Taking a breather Mack continues now.
June fourth of two thousand eleven will be our debut show of Saturday Night Stoned since SEF is out of the picture, we ain't using none of their shit. Now on that show in twelve nights I'm making the main event right now between Nykki Venom and Cody Jericho and it will be a No Holds Barred match and a first round match in the WNW Title tournament. The tournament will include the first eight wrestlers to sign with WNW fighting in No Holds Barred matches until the final two who will then fight in something I haven't thought of yet. Could be an old match I innovated in the past or maybe a new creation, but regardless it will make a bigger impact than any impact wrestling on television today!

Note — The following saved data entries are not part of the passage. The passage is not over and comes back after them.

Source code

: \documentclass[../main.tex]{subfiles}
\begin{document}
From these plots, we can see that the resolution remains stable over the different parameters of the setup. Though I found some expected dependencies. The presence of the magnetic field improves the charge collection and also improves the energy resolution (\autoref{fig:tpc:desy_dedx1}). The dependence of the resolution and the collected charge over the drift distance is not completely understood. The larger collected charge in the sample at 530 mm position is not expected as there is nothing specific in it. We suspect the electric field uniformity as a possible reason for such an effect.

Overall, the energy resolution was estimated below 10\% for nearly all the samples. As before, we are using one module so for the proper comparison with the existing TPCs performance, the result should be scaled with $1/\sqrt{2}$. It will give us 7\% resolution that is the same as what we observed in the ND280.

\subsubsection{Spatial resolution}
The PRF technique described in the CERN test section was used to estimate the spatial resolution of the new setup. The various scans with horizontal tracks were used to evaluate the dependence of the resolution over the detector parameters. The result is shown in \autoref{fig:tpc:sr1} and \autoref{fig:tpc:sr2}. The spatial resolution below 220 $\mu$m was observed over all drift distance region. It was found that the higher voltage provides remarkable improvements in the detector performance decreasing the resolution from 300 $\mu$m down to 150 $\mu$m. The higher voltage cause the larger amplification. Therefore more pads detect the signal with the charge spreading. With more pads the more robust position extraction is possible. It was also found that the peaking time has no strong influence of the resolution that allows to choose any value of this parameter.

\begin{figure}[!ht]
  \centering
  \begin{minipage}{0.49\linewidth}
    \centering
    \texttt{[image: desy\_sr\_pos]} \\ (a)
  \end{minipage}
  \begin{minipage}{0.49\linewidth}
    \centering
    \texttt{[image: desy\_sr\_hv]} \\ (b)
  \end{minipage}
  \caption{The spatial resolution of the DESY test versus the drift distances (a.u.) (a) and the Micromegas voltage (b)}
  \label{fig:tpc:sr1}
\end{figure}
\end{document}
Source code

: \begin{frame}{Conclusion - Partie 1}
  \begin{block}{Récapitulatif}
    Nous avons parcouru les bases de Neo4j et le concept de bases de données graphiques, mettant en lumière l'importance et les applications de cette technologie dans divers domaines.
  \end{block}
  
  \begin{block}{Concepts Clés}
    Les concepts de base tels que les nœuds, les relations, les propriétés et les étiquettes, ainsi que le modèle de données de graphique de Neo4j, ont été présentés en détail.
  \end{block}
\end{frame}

Mack smirks and then says.
So until we get some more people signing up I'll be seeing ya all around, gotta go watch Star Wars now, peace and get ready to get STONED!!!
Mack flashes the peace sign, then does a crotch chop and smirks. We see the woman come into view handing the popcorn to Mack, then move past the view and Mack says.
Turn that camera off after ya put the movie in will ya.
She's heard saying.
Can I cuddle with you during the movie?
Mack laughs and says.
Of course baby girl, I'm stoned and need munchies anyways, may need an intermission soon to pop more!
She laughs and says.
Your making it.
And she moves into view, then turns back smirking into the camera before clicking it and dives on to the sofa next to Mack and fade to black.